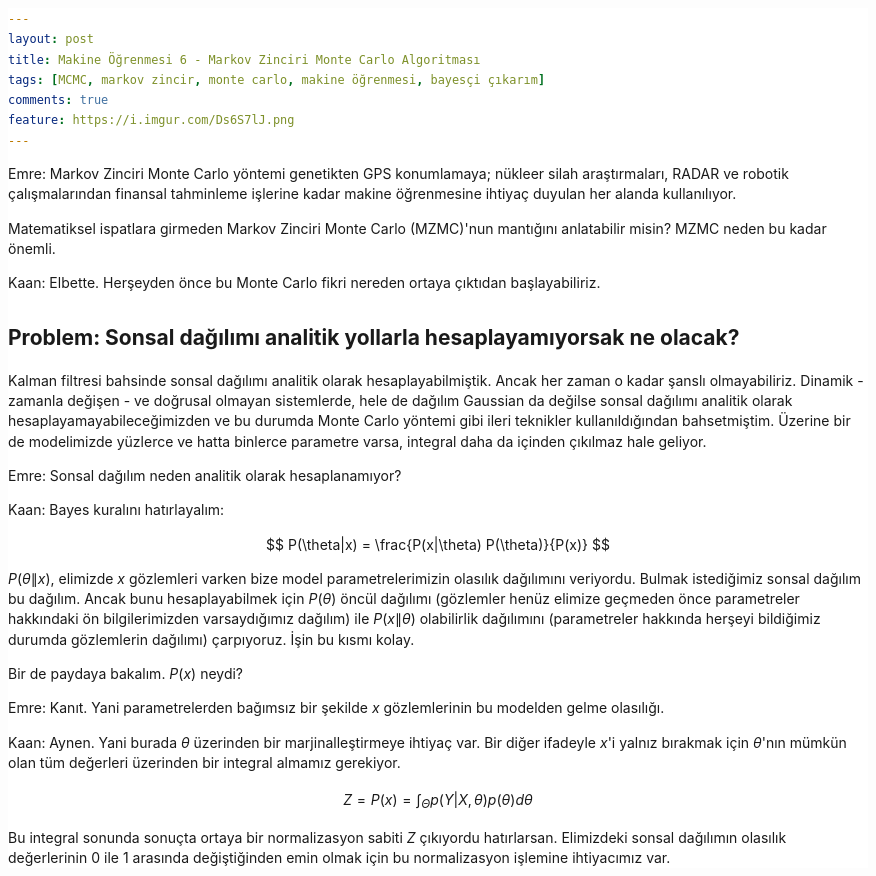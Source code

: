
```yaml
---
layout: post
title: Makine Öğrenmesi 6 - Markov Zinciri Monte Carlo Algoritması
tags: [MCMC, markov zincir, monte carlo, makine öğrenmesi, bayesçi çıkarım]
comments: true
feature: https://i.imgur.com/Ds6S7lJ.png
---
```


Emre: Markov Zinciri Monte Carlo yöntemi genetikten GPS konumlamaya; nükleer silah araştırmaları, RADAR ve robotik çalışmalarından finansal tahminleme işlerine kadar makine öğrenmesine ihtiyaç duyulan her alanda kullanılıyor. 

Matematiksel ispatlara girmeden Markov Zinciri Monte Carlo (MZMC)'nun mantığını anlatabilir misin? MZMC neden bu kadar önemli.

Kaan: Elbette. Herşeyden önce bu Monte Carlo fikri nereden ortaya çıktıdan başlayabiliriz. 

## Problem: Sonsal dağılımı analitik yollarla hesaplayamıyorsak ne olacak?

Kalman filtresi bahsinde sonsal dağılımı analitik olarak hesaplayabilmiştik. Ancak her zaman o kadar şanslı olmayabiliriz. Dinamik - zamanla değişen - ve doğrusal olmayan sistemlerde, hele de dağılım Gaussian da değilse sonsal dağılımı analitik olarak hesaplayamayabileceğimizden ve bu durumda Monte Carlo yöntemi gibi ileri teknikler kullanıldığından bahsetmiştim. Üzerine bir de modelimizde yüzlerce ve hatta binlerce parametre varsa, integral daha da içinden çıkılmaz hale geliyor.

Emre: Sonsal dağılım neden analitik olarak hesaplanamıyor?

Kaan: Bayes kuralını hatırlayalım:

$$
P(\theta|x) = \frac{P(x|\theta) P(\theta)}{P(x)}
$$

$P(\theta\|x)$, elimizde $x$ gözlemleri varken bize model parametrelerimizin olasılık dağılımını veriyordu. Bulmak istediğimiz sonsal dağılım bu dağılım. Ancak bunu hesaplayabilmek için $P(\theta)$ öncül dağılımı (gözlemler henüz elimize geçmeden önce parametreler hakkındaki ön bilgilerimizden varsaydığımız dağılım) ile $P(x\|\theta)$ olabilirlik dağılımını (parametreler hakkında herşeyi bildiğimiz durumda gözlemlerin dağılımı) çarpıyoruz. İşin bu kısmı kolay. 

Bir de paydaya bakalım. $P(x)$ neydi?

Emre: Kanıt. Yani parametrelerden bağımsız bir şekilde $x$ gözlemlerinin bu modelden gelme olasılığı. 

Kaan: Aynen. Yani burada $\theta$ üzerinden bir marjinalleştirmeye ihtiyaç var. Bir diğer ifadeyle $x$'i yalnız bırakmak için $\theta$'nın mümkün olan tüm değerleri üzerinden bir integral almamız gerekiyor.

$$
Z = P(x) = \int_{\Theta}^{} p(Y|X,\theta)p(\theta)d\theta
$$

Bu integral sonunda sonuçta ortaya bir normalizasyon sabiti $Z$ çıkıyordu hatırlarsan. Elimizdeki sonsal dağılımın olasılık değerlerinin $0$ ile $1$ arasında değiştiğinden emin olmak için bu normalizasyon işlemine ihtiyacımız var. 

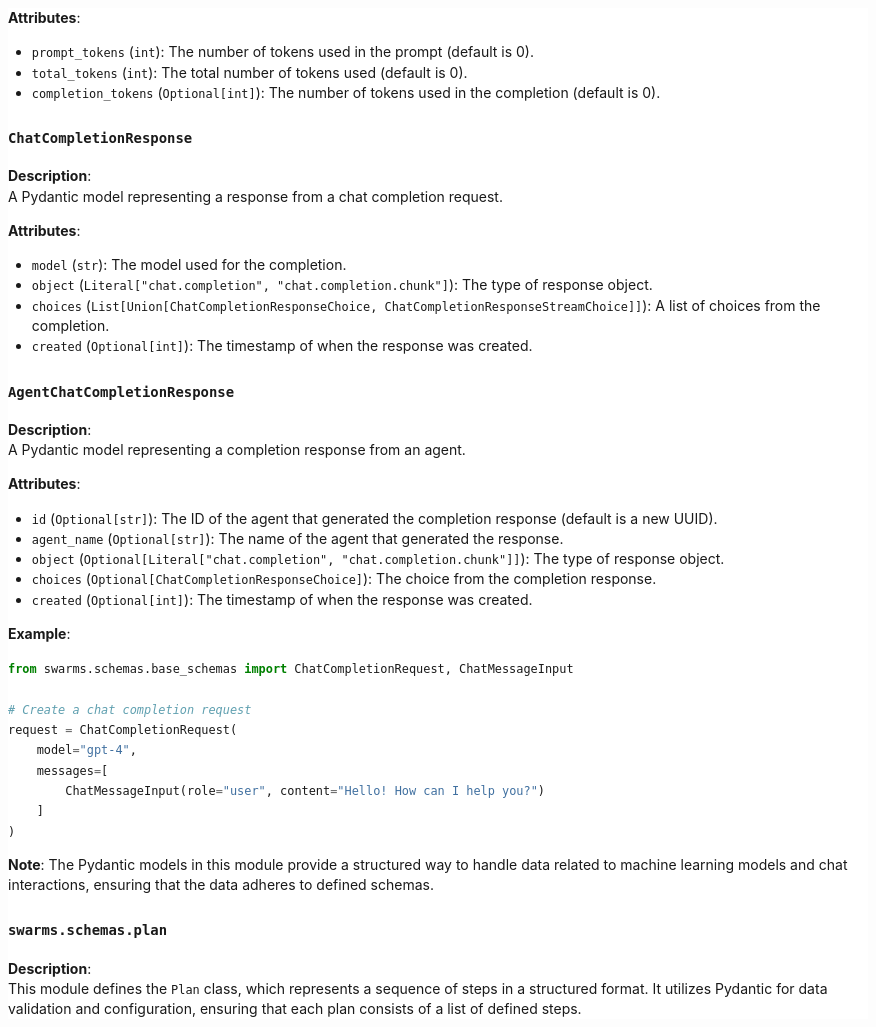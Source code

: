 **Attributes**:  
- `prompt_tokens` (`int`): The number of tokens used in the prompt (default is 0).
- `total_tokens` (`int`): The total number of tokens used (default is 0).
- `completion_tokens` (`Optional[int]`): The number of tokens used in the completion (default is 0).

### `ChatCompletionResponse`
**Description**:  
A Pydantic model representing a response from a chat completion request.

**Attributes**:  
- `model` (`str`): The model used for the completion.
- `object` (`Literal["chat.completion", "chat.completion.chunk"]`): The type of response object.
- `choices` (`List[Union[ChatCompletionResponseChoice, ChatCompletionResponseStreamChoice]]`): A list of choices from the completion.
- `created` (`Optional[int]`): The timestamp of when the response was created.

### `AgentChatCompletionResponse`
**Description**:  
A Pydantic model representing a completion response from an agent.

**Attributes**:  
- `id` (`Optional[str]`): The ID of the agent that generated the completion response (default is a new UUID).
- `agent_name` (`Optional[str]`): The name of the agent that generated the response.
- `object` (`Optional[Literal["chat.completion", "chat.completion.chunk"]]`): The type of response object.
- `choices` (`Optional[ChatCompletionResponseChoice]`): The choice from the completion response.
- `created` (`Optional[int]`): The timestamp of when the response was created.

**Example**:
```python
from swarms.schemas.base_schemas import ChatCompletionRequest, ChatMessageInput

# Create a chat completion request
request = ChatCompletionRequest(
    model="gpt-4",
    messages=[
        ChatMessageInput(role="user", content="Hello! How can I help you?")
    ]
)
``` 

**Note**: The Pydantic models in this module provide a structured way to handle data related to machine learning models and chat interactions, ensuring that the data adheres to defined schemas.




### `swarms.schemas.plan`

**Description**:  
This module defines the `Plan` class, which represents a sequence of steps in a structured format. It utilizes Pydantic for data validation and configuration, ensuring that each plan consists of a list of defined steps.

* * *

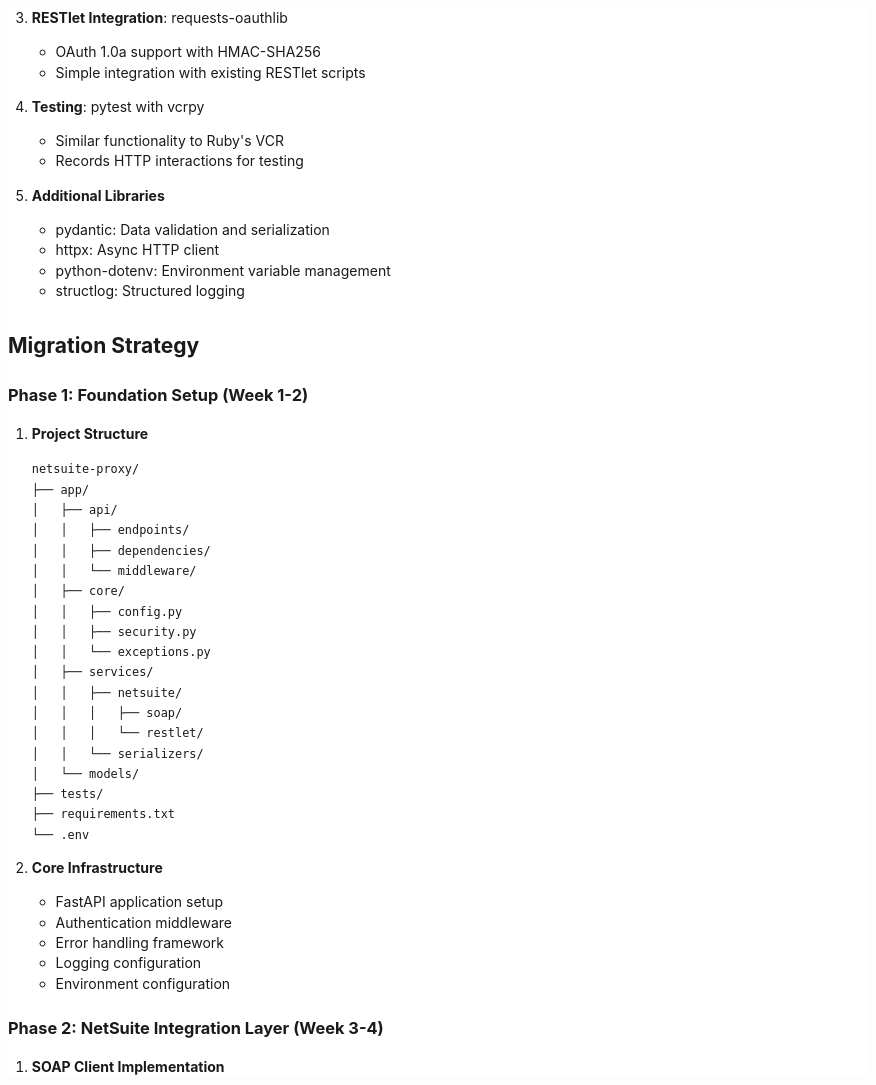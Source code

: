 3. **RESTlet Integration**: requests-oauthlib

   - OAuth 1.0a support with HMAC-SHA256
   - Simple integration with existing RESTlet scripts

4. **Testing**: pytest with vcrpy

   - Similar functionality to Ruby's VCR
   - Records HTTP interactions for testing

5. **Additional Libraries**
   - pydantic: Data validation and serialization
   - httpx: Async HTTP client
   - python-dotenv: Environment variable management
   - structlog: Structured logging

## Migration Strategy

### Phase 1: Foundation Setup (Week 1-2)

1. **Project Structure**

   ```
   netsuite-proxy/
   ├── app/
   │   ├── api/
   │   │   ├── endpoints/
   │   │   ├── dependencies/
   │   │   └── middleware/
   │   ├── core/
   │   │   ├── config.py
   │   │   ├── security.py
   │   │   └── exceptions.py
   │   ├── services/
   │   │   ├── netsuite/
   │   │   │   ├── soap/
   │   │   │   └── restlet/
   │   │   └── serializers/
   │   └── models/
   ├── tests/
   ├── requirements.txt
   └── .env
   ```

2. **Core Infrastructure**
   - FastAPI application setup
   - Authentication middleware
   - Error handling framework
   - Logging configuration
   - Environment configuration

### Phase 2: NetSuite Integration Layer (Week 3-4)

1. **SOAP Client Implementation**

---

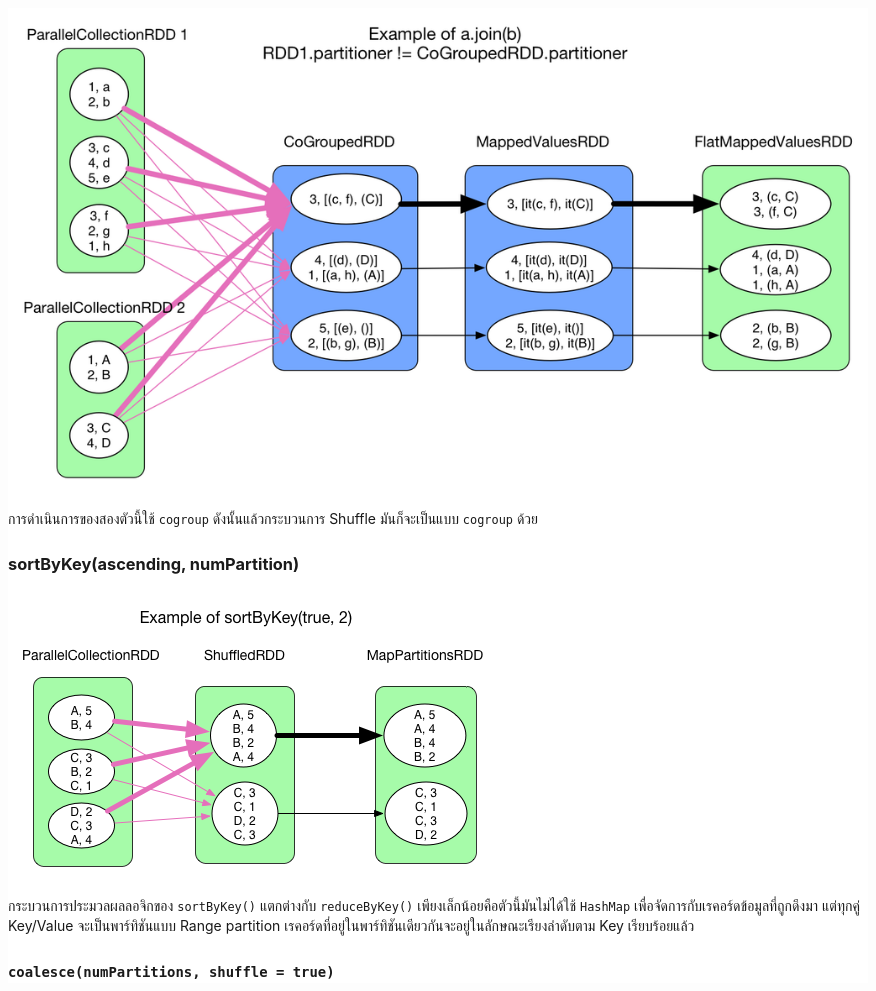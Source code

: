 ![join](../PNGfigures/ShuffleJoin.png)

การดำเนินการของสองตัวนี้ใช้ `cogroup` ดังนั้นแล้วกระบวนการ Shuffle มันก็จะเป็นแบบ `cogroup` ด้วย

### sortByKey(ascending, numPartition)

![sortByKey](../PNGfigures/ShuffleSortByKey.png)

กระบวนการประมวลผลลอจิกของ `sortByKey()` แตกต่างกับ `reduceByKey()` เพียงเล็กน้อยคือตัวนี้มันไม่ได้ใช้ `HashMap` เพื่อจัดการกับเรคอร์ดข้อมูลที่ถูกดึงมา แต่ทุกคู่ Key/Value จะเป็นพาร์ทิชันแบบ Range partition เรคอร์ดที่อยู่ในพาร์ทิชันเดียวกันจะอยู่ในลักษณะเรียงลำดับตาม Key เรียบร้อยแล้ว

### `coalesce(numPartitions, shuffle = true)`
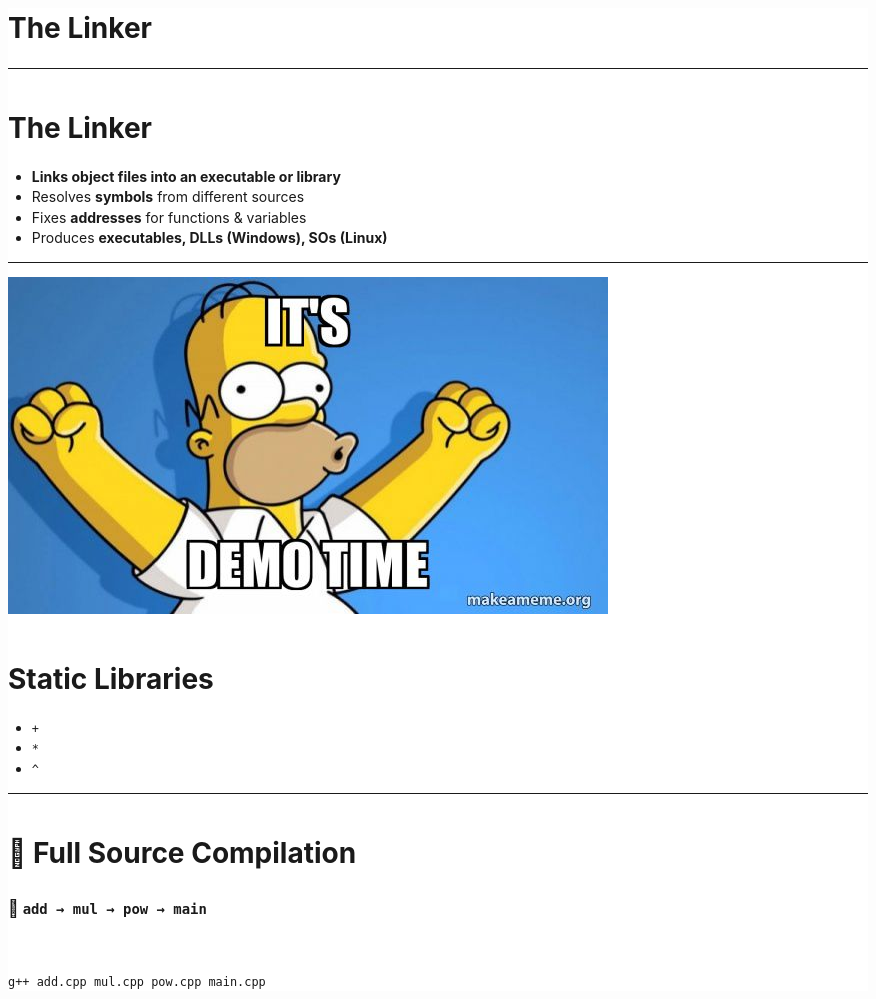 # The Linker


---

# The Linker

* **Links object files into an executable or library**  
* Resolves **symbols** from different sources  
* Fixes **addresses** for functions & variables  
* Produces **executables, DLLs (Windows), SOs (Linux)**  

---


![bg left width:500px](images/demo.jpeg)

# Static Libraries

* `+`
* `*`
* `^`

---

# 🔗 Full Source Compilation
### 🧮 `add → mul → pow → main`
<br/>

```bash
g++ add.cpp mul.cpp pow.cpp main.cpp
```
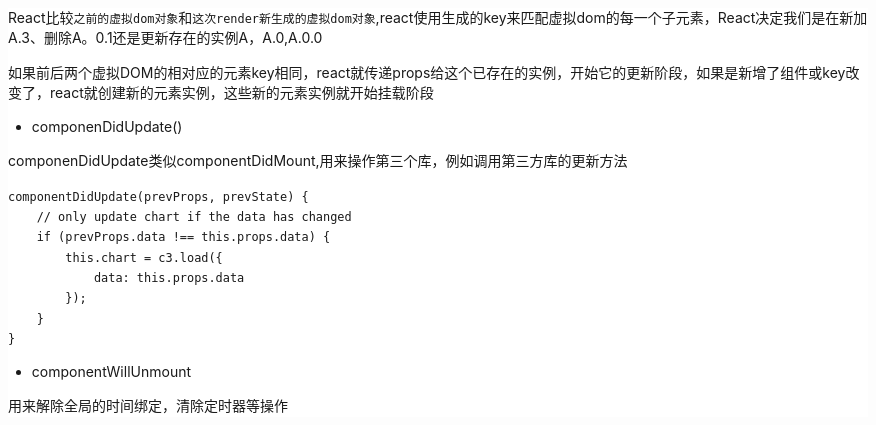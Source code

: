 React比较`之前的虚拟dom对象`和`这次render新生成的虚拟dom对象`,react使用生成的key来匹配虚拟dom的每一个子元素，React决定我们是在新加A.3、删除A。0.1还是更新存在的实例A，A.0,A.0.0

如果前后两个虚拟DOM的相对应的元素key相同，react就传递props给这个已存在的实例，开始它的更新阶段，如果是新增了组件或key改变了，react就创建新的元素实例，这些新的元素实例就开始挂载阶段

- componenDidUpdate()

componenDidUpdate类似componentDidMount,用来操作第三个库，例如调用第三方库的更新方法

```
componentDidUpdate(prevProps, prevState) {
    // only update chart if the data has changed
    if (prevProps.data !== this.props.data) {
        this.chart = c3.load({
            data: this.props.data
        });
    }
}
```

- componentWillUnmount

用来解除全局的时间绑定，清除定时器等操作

- _Required action_
Report the number of lines in the records above that contain "Emre", with no other text.

- _Completed exercise_
3